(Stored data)
* * *

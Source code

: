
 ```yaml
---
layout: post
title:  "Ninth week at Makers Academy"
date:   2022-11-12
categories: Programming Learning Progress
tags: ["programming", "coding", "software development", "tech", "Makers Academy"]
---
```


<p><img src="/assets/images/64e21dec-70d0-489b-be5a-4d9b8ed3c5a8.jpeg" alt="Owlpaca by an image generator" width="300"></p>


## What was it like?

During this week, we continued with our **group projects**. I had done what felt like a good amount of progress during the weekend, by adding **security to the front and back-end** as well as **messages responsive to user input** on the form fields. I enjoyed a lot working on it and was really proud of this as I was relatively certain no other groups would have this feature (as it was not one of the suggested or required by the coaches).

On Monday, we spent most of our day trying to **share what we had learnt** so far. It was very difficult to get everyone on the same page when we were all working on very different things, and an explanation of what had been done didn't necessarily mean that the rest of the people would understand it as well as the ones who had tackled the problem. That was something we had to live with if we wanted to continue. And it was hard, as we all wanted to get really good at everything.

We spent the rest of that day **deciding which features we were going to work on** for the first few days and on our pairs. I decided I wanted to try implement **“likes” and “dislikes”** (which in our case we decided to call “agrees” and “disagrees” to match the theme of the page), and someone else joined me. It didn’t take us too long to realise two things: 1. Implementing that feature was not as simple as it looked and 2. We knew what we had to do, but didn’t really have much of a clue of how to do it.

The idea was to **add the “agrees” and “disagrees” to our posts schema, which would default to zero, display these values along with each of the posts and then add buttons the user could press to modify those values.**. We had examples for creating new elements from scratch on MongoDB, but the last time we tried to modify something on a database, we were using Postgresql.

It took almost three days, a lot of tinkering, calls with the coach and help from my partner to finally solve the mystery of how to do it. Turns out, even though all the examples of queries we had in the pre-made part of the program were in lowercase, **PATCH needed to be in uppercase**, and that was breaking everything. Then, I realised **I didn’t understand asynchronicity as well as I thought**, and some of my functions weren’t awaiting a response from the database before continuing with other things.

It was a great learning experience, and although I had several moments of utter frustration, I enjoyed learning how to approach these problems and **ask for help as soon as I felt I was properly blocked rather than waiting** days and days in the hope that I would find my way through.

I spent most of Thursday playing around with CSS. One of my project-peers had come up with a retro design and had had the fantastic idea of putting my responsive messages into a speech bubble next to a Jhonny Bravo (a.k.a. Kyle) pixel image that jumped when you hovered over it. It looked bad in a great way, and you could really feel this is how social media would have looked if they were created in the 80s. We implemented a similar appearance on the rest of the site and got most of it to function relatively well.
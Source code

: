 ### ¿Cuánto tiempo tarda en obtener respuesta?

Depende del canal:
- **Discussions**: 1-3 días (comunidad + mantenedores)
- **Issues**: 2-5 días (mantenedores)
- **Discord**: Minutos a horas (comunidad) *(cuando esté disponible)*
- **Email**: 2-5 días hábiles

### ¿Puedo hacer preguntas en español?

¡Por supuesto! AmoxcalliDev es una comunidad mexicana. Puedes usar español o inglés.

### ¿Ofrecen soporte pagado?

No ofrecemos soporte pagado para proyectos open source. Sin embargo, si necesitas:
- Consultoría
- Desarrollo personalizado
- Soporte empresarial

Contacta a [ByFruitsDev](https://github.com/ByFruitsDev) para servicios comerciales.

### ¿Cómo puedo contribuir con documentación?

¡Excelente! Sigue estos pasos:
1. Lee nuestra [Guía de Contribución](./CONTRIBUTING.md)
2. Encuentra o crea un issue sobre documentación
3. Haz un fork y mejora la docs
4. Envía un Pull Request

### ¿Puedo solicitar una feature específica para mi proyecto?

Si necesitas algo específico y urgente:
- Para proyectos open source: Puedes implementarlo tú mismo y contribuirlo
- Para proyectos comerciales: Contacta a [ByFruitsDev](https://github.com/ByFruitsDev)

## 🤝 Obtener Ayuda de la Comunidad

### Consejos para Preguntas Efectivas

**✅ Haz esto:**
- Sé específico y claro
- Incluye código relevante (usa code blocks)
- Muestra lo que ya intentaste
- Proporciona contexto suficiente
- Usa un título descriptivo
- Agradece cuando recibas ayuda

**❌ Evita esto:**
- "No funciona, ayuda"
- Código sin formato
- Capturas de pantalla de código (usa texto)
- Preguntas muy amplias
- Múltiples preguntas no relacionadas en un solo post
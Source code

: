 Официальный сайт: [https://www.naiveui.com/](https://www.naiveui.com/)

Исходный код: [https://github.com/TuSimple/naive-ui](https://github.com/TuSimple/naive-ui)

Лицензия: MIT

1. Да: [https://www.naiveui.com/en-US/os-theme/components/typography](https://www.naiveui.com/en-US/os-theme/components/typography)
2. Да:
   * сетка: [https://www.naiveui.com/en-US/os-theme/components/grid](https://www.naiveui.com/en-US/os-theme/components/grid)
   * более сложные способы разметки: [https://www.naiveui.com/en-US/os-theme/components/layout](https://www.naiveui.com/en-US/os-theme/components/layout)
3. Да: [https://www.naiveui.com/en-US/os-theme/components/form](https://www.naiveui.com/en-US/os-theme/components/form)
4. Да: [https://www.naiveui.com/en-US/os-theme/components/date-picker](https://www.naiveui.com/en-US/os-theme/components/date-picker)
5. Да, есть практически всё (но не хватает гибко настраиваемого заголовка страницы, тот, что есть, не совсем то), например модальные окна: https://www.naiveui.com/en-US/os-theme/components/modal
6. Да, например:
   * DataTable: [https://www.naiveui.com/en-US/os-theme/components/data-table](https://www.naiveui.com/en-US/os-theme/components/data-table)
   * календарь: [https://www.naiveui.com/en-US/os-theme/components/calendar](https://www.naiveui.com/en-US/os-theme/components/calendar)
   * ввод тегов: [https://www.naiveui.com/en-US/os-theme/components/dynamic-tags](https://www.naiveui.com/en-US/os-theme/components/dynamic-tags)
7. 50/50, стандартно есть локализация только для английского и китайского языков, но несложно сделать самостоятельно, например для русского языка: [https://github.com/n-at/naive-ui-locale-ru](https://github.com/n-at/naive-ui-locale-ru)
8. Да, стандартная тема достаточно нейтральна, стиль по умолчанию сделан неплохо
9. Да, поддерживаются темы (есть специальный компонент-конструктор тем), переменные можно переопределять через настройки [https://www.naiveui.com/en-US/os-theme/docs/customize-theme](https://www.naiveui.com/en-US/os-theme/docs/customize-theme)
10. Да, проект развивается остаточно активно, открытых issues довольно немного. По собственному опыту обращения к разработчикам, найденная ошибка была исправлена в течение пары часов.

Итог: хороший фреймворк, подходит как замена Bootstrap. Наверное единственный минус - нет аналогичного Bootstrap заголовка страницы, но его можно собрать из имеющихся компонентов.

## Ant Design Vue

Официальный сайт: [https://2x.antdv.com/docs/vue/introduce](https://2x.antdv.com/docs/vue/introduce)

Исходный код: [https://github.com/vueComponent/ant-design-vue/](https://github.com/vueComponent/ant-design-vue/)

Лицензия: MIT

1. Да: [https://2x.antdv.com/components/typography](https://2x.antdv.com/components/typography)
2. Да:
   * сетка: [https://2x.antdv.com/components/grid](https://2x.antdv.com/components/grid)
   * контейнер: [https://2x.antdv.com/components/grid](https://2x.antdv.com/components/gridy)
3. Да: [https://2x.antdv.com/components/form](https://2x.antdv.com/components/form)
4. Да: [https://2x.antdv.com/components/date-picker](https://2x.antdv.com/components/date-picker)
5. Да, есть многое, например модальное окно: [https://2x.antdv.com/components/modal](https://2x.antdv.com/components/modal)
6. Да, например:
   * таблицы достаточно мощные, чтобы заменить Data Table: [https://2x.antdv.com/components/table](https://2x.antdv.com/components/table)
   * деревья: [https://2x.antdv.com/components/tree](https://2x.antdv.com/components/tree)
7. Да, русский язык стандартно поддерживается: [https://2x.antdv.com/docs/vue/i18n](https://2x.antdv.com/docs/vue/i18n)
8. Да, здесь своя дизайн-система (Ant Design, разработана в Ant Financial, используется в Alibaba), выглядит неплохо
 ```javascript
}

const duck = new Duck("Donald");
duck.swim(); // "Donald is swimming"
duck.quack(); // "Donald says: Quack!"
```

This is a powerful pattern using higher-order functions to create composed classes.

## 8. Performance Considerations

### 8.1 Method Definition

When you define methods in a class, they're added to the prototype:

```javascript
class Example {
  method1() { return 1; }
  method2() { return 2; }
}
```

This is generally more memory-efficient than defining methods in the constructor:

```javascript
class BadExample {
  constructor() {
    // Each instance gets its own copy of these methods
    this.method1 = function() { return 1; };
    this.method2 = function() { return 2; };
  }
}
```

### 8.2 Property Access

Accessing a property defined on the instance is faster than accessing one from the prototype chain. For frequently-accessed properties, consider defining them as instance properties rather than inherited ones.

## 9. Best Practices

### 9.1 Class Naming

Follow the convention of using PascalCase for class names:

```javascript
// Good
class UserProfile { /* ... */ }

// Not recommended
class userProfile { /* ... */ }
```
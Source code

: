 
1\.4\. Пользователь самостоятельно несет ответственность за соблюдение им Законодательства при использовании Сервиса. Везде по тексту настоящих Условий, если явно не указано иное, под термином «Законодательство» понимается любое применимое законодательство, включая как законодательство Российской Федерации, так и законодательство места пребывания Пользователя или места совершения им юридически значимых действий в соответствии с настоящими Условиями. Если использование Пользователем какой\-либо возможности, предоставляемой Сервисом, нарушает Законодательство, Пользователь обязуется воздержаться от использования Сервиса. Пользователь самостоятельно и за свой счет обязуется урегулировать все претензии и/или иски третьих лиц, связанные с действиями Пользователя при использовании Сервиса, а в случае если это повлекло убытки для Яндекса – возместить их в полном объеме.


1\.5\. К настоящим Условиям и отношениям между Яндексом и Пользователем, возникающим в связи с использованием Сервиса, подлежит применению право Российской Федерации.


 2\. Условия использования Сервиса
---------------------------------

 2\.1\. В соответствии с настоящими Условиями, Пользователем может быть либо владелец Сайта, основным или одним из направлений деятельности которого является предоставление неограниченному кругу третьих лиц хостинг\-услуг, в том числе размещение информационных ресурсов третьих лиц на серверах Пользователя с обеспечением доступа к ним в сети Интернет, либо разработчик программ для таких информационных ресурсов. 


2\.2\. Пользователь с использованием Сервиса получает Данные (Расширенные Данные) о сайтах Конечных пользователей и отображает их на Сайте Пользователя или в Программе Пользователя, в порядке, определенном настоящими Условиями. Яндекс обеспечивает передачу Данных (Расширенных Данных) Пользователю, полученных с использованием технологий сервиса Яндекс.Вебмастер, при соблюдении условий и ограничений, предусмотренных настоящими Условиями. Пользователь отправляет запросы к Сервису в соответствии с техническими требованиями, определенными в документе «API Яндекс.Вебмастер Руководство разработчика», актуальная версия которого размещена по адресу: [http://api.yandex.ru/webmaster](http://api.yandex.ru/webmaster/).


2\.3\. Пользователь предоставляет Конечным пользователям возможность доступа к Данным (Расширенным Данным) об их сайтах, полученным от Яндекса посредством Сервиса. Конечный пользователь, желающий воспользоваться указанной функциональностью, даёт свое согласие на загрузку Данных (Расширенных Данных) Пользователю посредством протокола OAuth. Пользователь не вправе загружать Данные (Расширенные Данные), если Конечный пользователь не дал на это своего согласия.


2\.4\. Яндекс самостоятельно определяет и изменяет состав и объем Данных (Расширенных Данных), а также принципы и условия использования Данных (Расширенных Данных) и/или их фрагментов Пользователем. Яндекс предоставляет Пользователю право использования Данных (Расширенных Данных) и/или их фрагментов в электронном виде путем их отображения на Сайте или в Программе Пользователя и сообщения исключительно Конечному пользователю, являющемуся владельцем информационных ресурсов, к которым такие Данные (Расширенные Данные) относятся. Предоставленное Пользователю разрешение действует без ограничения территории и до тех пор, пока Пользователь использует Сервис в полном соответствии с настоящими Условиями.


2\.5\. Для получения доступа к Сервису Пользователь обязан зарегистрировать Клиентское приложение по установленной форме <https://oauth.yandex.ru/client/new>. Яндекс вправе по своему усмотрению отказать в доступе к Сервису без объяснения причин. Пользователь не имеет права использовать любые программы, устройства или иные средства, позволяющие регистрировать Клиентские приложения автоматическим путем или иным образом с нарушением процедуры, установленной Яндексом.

* * *

### What the task requires
Wherever a line in the records contains the word "methods", copy that line.

### Answer to the exercise
When you define methods in a class, they're added to the prototype:
This is generally more memory-efficient than defining methods in the constructor:
    // Each instance gets its own copy of these methods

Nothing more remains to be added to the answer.